Please repeat exactly the lines below from the line with "It's also a" to the line with "Given the case", including both, and leave out every picture.

········

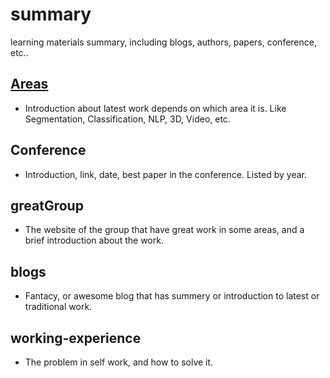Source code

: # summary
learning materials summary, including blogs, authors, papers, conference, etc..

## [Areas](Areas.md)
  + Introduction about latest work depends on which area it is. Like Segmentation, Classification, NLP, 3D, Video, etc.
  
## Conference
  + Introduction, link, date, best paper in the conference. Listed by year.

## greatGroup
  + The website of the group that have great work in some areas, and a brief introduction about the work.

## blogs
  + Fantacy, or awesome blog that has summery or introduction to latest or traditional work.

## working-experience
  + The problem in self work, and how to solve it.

········

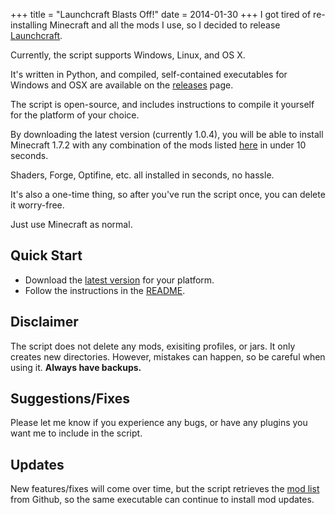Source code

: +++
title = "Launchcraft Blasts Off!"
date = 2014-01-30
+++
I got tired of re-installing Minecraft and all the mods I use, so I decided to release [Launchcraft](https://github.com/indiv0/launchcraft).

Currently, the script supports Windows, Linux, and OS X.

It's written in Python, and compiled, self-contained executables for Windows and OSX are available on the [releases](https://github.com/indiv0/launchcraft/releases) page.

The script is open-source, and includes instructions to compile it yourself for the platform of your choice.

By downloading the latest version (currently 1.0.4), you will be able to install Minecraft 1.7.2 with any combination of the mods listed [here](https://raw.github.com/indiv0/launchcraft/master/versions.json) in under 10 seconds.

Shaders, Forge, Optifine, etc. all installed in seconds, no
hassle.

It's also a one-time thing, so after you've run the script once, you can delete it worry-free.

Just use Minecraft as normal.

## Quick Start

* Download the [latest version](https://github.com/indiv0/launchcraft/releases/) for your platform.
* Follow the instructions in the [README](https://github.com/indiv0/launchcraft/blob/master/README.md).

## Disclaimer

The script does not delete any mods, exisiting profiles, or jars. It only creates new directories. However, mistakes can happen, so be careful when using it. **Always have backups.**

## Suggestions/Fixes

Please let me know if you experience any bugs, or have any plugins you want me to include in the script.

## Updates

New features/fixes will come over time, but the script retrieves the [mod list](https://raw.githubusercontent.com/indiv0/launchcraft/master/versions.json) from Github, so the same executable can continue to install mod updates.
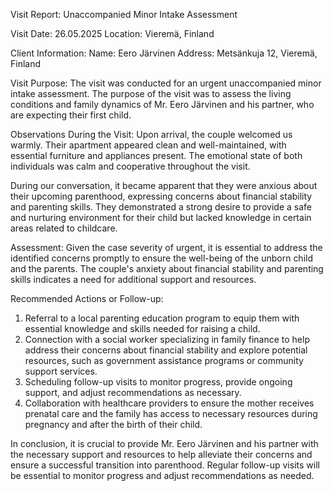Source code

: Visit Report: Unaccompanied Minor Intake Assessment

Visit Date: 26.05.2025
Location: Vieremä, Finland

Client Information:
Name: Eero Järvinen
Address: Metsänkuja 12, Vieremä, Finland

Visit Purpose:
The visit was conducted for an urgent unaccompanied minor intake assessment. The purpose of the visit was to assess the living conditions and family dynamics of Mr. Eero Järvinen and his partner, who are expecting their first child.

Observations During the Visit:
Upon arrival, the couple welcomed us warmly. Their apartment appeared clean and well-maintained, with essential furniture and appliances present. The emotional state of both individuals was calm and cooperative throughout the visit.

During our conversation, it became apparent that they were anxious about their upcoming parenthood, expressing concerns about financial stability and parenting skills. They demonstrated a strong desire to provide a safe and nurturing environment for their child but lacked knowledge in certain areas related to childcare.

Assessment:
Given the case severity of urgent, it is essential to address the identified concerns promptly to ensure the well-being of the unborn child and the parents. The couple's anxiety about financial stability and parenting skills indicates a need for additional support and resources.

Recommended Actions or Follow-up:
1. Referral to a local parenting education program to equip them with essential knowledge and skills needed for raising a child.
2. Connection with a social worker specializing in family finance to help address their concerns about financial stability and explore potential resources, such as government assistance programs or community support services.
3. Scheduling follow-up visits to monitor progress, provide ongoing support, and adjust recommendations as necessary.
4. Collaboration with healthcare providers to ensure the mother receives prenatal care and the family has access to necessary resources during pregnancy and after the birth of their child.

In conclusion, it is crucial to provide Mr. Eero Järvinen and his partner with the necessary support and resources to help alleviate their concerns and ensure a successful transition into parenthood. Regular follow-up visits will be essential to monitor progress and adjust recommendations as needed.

········

**ANSWER TO THIS TASK**
It's also a one-time thing, so after you've run the script once, you can delete it worry-free.

Just use Minecraft as normal.

## Quick Start

* Download the [latest version](https://github.com/indiv0/launchcraft/releases/) for your platform.
* Follow the instructions in the [README](https://github.com/indiv0/launchcraft/blob/master/README.md).

## Disclaimer

The script does not delete any mods, exisiting profiles, or jars. It only creates new directories. However, mistakes can happen, so be careful when using it. **Always have backups.**

## Suggestions/Fixes

Please let me know if you experience any bugs, or have any plugins you want me to include in the script.

## Updates

New features/fixes will come over time, but the script retrieves the [mod list](https://raw.githubusercontent.com/indiv0/launchcraft/master/versions.json) from Github, so the same executable can continue to install mod updates.
Source code

: Visit Report: Unaccompanied Minor Intake Assessment

Visit Date: 26.05.2025
Location: Vieremä, Finland

Client Information:
Name: Eero Järvinen
Address: Metsänkuja 12, Vieremä, Finland

Visit Purpose:
The visit was conducted for an urgent unaccompanied minor intake assessment. The purpose of the visit was to assess the living conditions and family dynamics of Mr. Eero Järvinen and his partner, who are expecting their first child.

Observations During the Visit:
Upon arrival, the couple welcomed us warmly. Their apartment appeared clean and well-maintained, with essential furniture and appliances present. The emotional state of both individuals was calm and cooperative throughout the visit.

During our conversation, it became apparent that they were anxious about their upcoming parenthood, expressing concerns about financial stability and parenting skills. They demonstrated a strong desire to provide a safe and nurturing environment for their child but lacked knowledge in certain areas related to childcare.

Assessment:
Given the case severity of urgent, it is essential to address the identified concerns promptly to ensure the well-being of the unborn child and the parents. The couple's anxiety about financial stability and parenting skills indicates a need for additional support and resources.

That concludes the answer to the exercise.